European Union (EU) officials in the Philippines urged the government to open the water sector fully to foreign investors to increase competition and level the playing field so as to enhance water service in the country.
Walter van Hattum, head of the economic and trade section delegation of the EU to the Philippines, said many European companies in the water business want to feel more secure by being allowed to hold majority control of local companies rather than being constrained by the regulatory limits.
Philippine laws limit foreign ownership in crucial industries such as utilities to 40 percent, with 60 percent held by Filipino investors.
“Where EU can contribute rather than getting the bureaucratic …we are more than happy to do, but the management of the EU Chamber of Commerce agreed to…bring companies from Europe to the Philippines – [that]could be part of the solution,” Van Hattum told reporters in a press briefing on the sidelines of the Water Challenge Forum held in Pasay City. “If we want to achieve this, we need to level the playing field,” he said.
“It would help competition in the Philippines by opening up to foreign companies but especially in this kind of high-tech sector, I think it would make a balance,” he said.
“On government procurement, I think it’s more straightforward – that competition is doing the country a huge favor. On one end, it’s very positive that the current government is increasing infrastructure procurements but you can actually increase that not by… more money but by getting more competition in the bidding process,” Van Hattum added.
The EU official urged the government to allow foreign operators to join the biddings for water projects so they can equally compete with other companies. “You’ll get better services for a better price, partly because you will get new stakeholders coming in but also partly because the existing stakeholders will need to reduce their bids, they need to become more competitive because they want to continue having those kinds of contracts,” he explained further.
European Chamber of Commerce of the Philippines (ECCP) President Guenter Taus assured the government the local industry will benefit from what foreign investors could bring in.

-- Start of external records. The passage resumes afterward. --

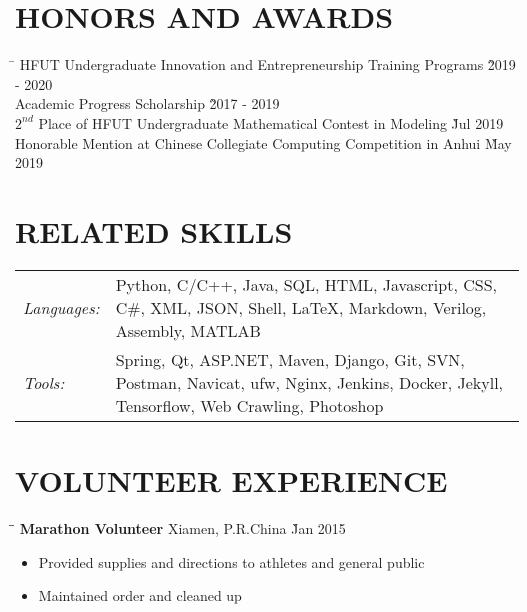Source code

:\documentclass{res}
\begin{document}
\begin{resume}
\vspace{-0.15in}	    
\section{HONORS AND AWARDS}  
    \vspace{-0.1in}	
    \begin{tabbing}
    \hspace{5in}\= \kill %
    HFUT Undergraduate Innovation and Entrepreneurship Training Programs \` 2019 - 2020 \\
    Academic Progress Scholarship \` 2017 - 2019  \\
    $2^{nd}$ Place of HFUT Undergraduate Mathematical Contest in Modeling \` Jul 2019 \\
    Honorable Mention at Chinese Collegiate Computing Competition in Anhui \` May 2019 
    \end{tabbing}\vspace{-20pt}      %
   
\vspace{+0.05in}	
\section{RELATED SKILLS}  
    \vspace{+0.05in}	 
    \begin{tabular}{l p{4.6in}}
    {\sl Languages:} & Python, C/C++, Java, SQL, HTML, Javascript, CSS, 
                       C\#, XML, JSON, Shell, LaTeX, Markdown, Verilog, 
                       Assembly, MATLAB \\ 
    {\sl Tools:}  &  Spring, Qt, ASP.NET, Maven, Django, Git, SVN, Postman, 
                        Navicat, ufw, Nginx, Jenkins, Docker, Jekyll, 
                        Tensorflow, Web Crawling, Photoshop
    \end{tabular}   

\vspace{-0.12in}	
\section{VOLUNTEER EXPERIENCE}
    \vspace{-0.1in}
    \begin{tabbing}
    \hspace{2.3in}\= \hspace{2.6in}\= \kill %
    {\bf Marathon Volunteer} \> Xiamen, P.R.China     \` Jan 2015\\
    \end{tabbing}\vspace{-20pt}      %
    \begin{itemize} \itemsep -2pt %
    \item Provided supplies and directions to athletes and general public
    \item Maintained order and cleaned up
    \end{itemize}


\end{resume}
\end{document}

“We’re not here to take over the Philippines, we’re here to help the Philippines’ technology to be at par with world standards.”

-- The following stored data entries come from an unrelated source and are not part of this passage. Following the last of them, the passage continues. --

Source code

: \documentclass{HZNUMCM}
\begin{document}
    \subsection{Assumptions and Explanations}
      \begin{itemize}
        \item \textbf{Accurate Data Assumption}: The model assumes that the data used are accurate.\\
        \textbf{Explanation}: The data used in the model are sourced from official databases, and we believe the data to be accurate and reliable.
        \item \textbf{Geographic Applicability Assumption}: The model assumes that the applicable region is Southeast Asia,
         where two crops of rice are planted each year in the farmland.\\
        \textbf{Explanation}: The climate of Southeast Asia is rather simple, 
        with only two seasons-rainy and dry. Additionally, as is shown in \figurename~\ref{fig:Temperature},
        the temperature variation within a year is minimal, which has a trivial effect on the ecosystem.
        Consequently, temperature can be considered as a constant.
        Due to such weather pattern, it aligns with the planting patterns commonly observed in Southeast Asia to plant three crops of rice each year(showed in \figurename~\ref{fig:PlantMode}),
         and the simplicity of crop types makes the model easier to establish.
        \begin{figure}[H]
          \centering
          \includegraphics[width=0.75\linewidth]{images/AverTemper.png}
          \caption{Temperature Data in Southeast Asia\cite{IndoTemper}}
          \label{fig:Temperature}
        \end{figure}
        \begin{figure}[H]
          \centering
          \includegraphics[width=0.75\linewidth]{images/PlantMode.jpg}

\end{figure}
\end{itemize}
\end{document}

Letting in foreign investors to be part of competition and the system would enable technology transfer and lower local water prices down, Taus said.
“There’s a lot to be done to bring the price down. Leveling the playing field … so let’s open up a little bit and think outside the box. One of them is, you don’t need money or investment for technology to be brought into the Philippines. All you need to do is allow foreign companies to compete here,” he said.

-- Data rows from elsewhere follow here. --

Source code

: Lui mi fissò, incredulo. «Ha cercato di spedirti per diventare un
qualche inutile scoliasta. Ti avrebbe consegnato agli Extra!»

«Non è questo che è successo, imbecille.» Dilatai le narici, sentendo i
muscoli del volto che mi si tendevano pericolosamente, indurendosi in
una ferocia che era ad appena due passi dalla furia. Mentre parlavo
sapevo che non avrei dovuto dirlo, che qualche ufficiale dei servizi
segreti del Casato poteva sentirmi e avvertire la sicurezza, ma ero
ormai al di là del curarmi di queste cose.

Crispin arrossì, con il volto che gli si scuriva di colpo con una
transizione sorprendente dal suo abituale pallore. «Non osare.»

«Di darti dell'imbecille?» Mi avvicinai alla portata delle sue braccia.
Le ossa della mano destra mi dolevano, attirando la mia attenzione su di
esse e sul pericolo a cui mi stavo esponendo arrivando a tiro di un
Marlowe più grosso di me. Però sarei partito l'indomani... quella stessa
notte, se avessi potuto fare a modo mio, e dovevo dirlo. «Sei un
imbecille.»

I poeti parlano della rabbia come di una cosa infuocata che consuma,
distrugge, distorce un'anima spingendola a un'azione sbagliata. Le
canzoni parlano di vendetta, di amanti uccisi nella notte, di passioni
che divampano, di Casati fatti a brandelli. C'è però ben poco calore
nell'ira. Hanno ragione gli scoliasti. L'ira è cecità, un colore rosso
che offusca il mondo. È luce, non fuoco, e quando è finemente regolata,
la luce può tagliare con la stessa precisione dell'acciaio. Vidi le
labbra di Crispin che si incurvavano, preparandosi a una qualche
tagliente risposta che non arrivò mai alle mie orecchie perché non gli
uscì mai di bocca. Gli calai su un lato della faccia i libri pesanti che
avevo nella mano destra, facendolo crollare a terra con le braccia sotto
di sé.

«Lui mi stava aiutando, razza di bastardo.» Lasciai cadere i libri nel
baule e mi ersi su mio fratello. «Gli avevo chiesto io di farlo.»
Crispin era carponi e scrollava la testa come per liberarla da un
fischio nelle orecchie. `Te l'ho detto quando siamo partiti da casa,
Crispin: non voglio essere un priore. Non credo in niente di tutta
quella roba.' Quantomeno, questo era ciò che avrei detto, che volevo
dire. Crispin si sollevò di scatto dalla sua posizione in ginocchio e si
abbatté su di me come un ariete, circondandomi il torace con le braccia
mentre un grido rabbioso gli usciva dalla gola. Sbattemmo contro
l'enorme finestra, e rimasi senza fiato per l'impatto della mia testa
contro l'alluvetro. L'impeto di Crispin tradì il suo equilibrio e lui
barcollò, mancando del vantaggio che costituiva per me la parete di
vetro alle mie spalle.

“Because if you look at it, a lot of government procurement is driven by technology and you specify whatever there is, whatever the knowledge base of government, and you try to get proposals from two, three, four different companies, whereas, if you have a much stronger, more modern technology base, you might want to change the process to get to the same result and you save a lot of money in the process,” Taus explained.
Meanwhile, Sen. Loren Legarda, in her keynote speech at the forum highlighted the need to reform the overlapping and fragmented regulation of water supply services in the country by several government entities.
The senator said that factor hinders the enactment of a doable and long-term solution that could prevent water shortage in the country.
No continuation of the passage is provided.